And here in our text for today, after all the backlash he’s already received, Jesus has the nerve to come back to his hometown and to his home synagogue. And here – in the midst of the ones who’ve watched him grow up, he comes preaching this same kind of message. This same message that treats the outcasts and those who were “untouchable” as if they are equals and calls the religious and righteous to bring their secrets to light and confess and repent of their sins.
Who does this ordinary carpenter with a shameful family past think he is?
But the insults don’t stop Jesus. He lays his hands on a few more of those “untouchable” and cures them. And then – as he and his disciples leave Nazareth and go out into the villages, he gives his disciples authority and commissions them to go out into the world vulnerably – two by two – with nothing but a staff, the clothes on their backs, and the sandals on their feet.

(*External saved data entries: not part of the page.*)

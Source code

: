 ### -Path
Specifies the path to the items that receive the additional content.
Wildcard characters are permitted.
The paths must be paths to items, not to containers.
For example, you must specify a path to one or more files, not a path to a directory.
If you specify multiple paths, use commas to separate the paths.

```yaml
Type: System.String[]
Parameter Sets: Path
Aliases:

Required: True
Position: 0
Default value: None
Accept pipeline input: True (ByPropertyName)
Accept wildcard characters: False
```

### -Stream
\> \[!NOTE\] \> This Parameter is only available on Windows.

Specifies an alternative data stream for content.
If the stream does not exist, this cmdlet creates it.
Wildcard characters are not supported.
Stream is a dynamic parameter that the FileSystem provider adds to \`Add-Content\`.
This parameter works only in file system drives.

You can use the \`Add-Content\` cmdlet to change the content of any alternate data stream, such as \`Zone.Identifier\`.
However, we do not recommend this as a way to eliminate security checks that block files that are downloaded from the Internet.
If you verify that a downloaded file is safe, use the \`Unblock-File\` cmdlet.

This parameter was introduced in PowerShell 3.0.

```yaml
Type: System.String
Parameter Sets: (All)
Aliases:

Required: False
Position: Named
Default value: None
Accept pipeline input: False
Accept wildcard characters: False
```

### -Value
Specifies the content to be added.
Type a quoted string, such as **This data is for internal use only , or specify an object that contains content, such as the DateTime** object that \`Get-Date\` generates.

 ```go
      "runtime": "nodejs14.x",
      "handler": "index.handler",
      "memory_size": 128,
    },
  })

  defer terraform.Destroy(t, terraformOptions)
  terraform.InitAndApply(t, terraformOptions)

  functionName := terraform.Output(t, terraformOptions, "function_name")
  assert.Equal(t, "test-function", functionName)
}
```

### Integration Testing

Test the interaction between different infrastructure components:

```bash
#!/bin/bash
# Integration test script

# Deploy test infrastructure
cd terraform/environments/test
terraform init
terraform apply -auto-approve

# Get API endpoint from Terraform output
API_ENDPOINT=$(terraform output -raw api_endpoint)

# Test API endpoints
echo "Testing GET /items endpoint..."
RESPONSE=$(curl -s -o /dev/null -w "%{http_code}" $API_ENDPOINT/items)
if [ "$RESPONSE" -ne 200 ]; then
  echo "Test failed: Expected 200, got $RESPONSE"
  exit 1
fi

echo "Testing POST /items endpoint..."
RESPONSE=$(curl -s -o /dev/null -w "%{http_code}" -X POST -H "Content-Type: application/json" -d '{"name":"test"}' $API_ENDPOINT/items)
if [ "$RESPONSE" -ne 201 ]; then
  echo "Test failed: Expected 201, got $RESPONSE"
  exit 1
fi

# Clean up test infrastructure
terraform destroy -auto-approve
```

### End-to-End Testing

They must rely on the people they meet to feed them and to provide them with a place to sleep. And yet Jesus tells them they must go out boldly, proclaiming that all should repent, and they must confront evil, cast out demons, anoint those “untouchable” with oil, and heal the sick.
*****
Now, I don’t know about you, but if I were one of the disciples – who had just watched Jesus get opposed, insulted, and publicly shamed in his hometown synagogue, I would have probably thought quite hard about picking up all of my belongings and running in the opposite direction.
Because I’m sure it would have been very difficult for these disciples to give up their food, clothing, and social status – the things they were privileged to have and could rely on for their safety, comfort, and well-being. And it would have been very difficult for them to go out vulnerably and proclaim Jesus’ radical good news, with no confirmation that they could find people who would accept them and provide for them.
Sometimes I wonder how these disciples had the courage to follow Jesus and to go out risking so much, when it would have been much easier for them to ignore the cries of those around them and just go on living their normal every day lives, without having to face the suffering and injustice around them.
I think I wonder this about the disciples because sometimes I wonder this about myself. To be quite honest, there have been many times when I just want to pick up all of my belongings and hold tight to my own privilege and just pretend that the systemic injustice that continues to prevail throughout our country and world and the suffering it causes so many people do not exist.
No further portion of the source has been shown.